Ralph and Piggy look around the beach, wondering what has become of the other boys from the plane. They discover a large pink and cream-colored conch shell, which Piggy realizes could be used as a kind of makeshift trumpet. He convinces Ralph to blow through the shell to find the other boys. Summoned by the blast of sound from the shell, boys start to straggle onto the beach. The oldest among them are around twelve; the youngest are around six. Among the group is a boys’ choir, dressed in black gowns and led by an older boy named Jack. They march to the beach in two parallel lines, and Jack snaps at them to stand at attention. The boys taunt Piggy and mock his appearance and nickname.
The boys decide to elect a leader. The choirboys vote for Jack, but all the other boys vote for Ralph. Ralph wins the vote, although Jack clearly wants the position. To placate Jack, Ralph asks the choir to serve as the hunters for the band of boys and asks Jack to lead them. Mindful of the need to explore their new environment, Ralph chooses Jack and a choir member named Simon to explore the island, ignoring Piggy’s whining requests to be picked. The three explorers leave the meeting place and set off across the island.

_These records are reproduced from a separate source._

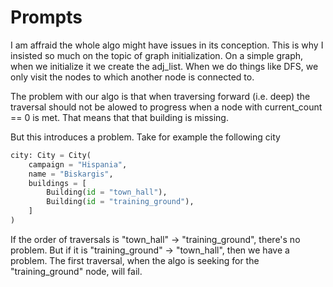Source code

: <!-- markdownlint-disable MD013 -->
<!-- markdownlint-disable MD029 -->
# Prompts

I am affraid the whole algo might have issues in its conception. This is why I insisted so much on the topic of graph
initialization. On a simple graph, when we initialize it we create the adj_list. When we do things like DFS, we only visit the nodes to which another node is connected to.

The problem with our algo is that when traversing forward (i.e. deep) the traversal should not be alowed to progress when a node with current_count == 0 is met. That means that that building is missing.

But this introduces a problem. Take for example the following city

```python
city: City = City(
    campaign = "Hispania",
    name = "Biskargis",
    buildings = [
        Building(id = "town_hall"),
        Building(id = "training_ground"),
    ]
)
```

If the order of traversals is "town_hall" -> "training_ground", there's no problem. But if it is "training_ground" -> "town_hall", then we have a problem. The first traversal, when the algo is seeking for the "training_ground" node, will fail.
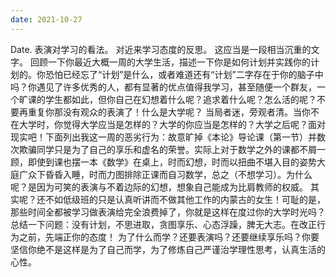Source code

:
 ```yaml
---
date: 2021-10-27
---
```


Date.
表演对学习的看法。
对近来学习态度的反思。
这应当是一段相当沉重的文字。
回顾一下你最近大概一周的大学生活，描述一下你是如何计划并实践你的计划的。你恐怕已经忘了“计划”是什么，或者难道还有“计划”二字存在于你的脑子中吗？你遇见了许多优秀的人，都有显著的优点值得我学习，甚至随便一个群友，一个旷课的学生都如此，但你自己在幻想着什么呢？追求着什么呢？怎么活的呢？不要再重复你那没有观众的表演了！什么是大学呢？
当局者迷，旁观者清。当你不在大学时，你觉得大学应当是怎样的？大学的你应当是怎样的？大学之后呢？面对现实吧！下面列出我这一周的恶劣行为：故意旷掉《本论》导论课（第一节）并数次欺骗同学只是为了自己的享乐和虚名的荣誉。实际上对于数学之外的课都不屑一顾，即使到课也摆一本《数学》在桌上，时而幻想，时而以扭曲不堪入目的姿势大庭广众下昏昏入睡，时而力图排除正课而自习数学，总之（不想学习）。为什么呢？是因为可笑的表演与不着边际的幻想，想象自己能成为比肩教师的权威。
其实呢？还不如低级班的只是认真听讲而不做其他工作的内蒙古的女生！可耻的是，那些时间全都被学习做表演给完全浪费掉了，你就是这样在度过你的大学时光吗？
总结一下问题：没有计划，不思进取，贪图享乐、心态浮躁，脾无大志。在改正行为之前，先端正你的态度！
为了什么而学？还要表演吗？还要继续享乐吗？你要坚信你绝不是这样是为了自己而学，为了修炼自己严谨治学理性思考，认真生活的心性。

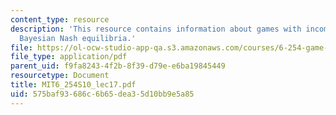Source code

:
 ```yaml
---
content_type: resource
description: 'This resource contains information about games with incomplete information:
  Bayesian Nash equilibria.'
file: https://ol-ocw-studio-app-qa.s3.amazonaws.com/courses/6-254-game-theory-with-engineering-applications-spring-2010/575baf93686c6b65dea35d10bb9e5a85_MIT6_254S10_lec17.pdf
file_type: application/pdf
parent_uid: f9fa8243-4f2b-8f39-d79e-e6ba19845449
resourcetype: Document
title: MIT6_254S10_lec17.pdf
uid: 575baf93-686c-6b65-dea3-5d10bb9e5a85
---
```

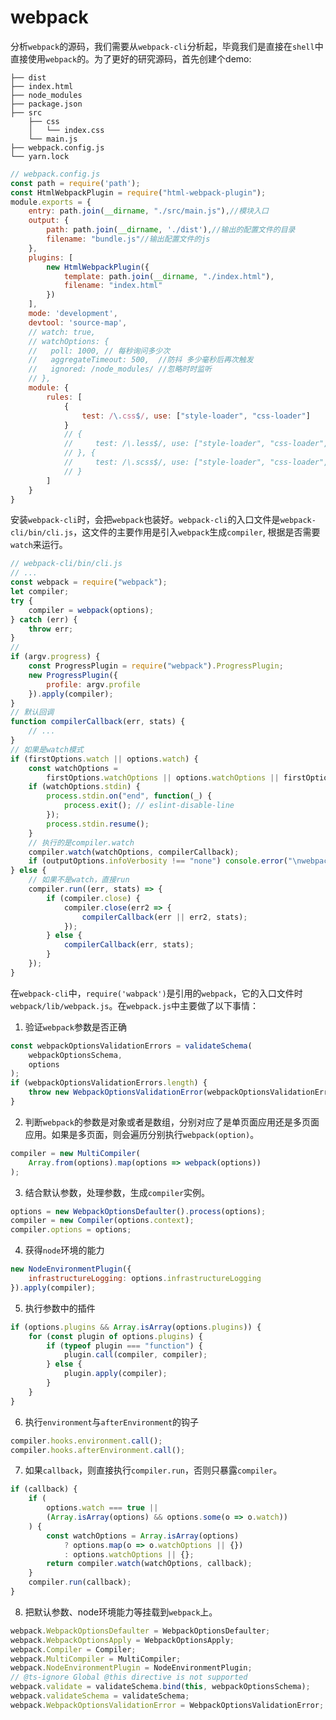 # webpack

分析`webpack`的源码，我们需要从`webpack-cli`分析起，毕竟我们是直接在`shell`中直接使用`webpack`的。为了更好的研究源码，首先创建个demo:

```
├── dist
├── index.html
├── node_modules
├── package.json
├── src
    ├── css
    │   └── index.css
    └── main.js
├── webpack.config.js
└── yarn.lock
```

```javaScript
// webpack.config.js
const path = require('path');
const HtmlWebpackPlugin = require("html-webpack-plugin");
module.exports = {
    entry: path.join(__dirname, "./src/main.js"),//模块入口
    output: {
        path: path.join(__dirname, './dist'),//输出的配置文件的目录
        filename: "bundle.js"//输出配置文件的js
    },
    plugins: [
        new HtmlWebpackPlugin({
            template: path.join(__dirname, "./index.html"),
            filename: "index.html"
        })
    ],
    mode: 'development',
    devtool: 'source-map',
    // watch: true,
    // watchOptions: {
    //   poll: 1000, // 每秒询问多少次
    //   aggregateTimeout: 500,  //防抖 多少毫秒后再次触发
    //   ignored: /node_modules/ //忽略时时监听
    // },
    module: {
        rules: [
            {
                test: /\.css$/, use: ["style-loader", "css-loader"]
            }
            // {
            //     test: /\.less$/, use: ["style-loader", "css-loader", "less-loader"]
            // }, {
            //     test: /\.scss$/, use: ["style-loader", "css-loader", "sass-loader"]
            // }
        ]
    }
}

```

安装`webpack-cli`时，会把`webpack`也装好。`webpack-cli`的入口文件是`webpack-cli/bin/cli.js`，这文件的主要作用是引入`webpack`生成`compiler`, 根据是否需要`watch`来运行。

```javaScript
// webpack-cli/bin/cli.js
// ...
const webpack = require("webpack");
let compiler;
try {
    compiler = webpack(options);
} catch (err) {
    throw err;
}
//
if (argv.progress) {
    const ProgressPlugin = require("webpack").ProgressPlugin;
    new ProgressPlugin({
        profile: argv.profile
    }).apply(compiler);
}
// 默认回调
function compilerCallback(err, stats) {
    // ...
}
// 如果是watch模式
if (firstOptions.watch || options.watch) {
    const watchOptions =
        firstOptions.watchOptions || options.watchOptions || firstOptions.watch || options.watch || {};
    if (watchOptions.stdin) {
        process.stdin.on("end", function(_) {
            process.exit(); // eslint-disable-line
        });
        process.stdin.resume();
    }
    // 执行的是compiler.watch
    compiler.watch(watchOptions, compilerCallback);
    if (outputOptions.infoVerbosity !== "none") console.error("\nwebpack is watching the files…\n");
} else {
    // 如果不是watch，直接run
    compiler.run((err, stats) => {
        if (compiler.close) {
            compiler.close(err2 => {
                compilerCallback(err || err2, stats);
            });
        } else {
            compilerCallback(err, stats);
        }
    });
}
```

在`webpack-cli`中，`require('wabpack')`是引用的`webpack`，它的入口文件时`webpack/lib/webpack.js`。在`webpack.js`中主要做了以下事情：

1. 验证`webpack`参数是否正确

```javaScript
const webpackOptionsValidationErrors = validateSchema(
    webpackOptionsSchema,
    options
);
if (webpackOptionsValidationErrors.length) {
    throw new WebpackOptionsValidationError(webpackOptionsValidationErrors);
}
```

2. 判断`webpack`的参数是对象或者是数组，分别对应了是单页面应用还是多页面应用。如果是多页面，则会遍历分别执行`webpack(option)`。

```javaScript
compiler = new MultiCompiler(
    Array.from(options).map(options => webpack(options))
);
```

3. 结合默认参数，处理参数，生成`compiler`实例。

```javaScript
options = new WebpackOptionsDefaulter().process(options);
compiler = new Compiler(options.context);
compiler.options = options;
```

4. 获得`node`环境的能力

```javaScript
new NodeEnvironmentPlugin({
    infrastructureLogging: options.infrastructureLogging
}).apply(compiler);
```

5. 执行参数中的插件

```javaScript
if (options.plugins && Array.isArray(options.plugins)) {
    for (const plugin of options.plugins) {
        if (typeof plugin === "function") {
            plugin.call(compiler, compiler);
        } else {
            plugin.apply(compiler);
        }
    }
}
```

6. 执行`environment`与`afterEnvironment`的钩子

```javaScript
compiler.hooks.environment.call();
compiler.hooks.afterEnvironment.call();
```

7. 如果`callback`，则直接执行`compiler.run`，否则只暴露`compiler`。

```javaScript
if (callback) {
    if (
        options.watch === true ||
        (Array.isArray(options) && options.some(o => o.watch))
    ) {
        const watchOptions = Array.isArray(options)
            ? options.map(o => o.watchOptions || {})
            : options.watchOptions || {};
        return compiler.watch(watchOptions, callback);
    }
    compiler.run(callback);
}
```

8. 把默认参数、node环境能力等挂载到`webpack`上。

```javaScript
webpack.WebpackOptionsDefaulter = WebpackOptionsDefaulter;
webpack.WebpackOptionsApply = WebpackOptionsApply;
webpack.Compiler = Compiler;
webpack.MultiCompiler = MultiCompiler;
webpack.NodeEnvironmentPlugin = NodeEnvironmentPlugin;
// @ts-ignore Global @this directive is not supported
webpack.validate = validateSchema.bind(this, webpackOptionsSchema);
webpack.validateSchema = validateSchema;
webpack.WebpackOptionsValidationError = WebpackOptionsValidationError;
```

The prospect of exploring the island exhilarates the boys, who feel a bond forming among them as they play together in the jungle. Eventually, they reach the end of the jungle, where high, sharp rocks jut toward steep mountains. The boys climb up the side of one of the steep hills. From the peak, they can see that they are on an island with no signs of civilization. The view is stunning, and Ralph feels as though they have discovered their own land. As they travel back toward the beach, they find a wild pig caught in a tangle of vines. Jack, the newly appointed hunter, draws his knife and steps in to kill it, but hesitates, unable to bring himself to act. The pig frees itself and runs away, and Jack vows that the next time he will not flinch from the act of killing. The three boys make a long trek through dense jungle and eventually emerge near the group of boys waiting for them on the beach.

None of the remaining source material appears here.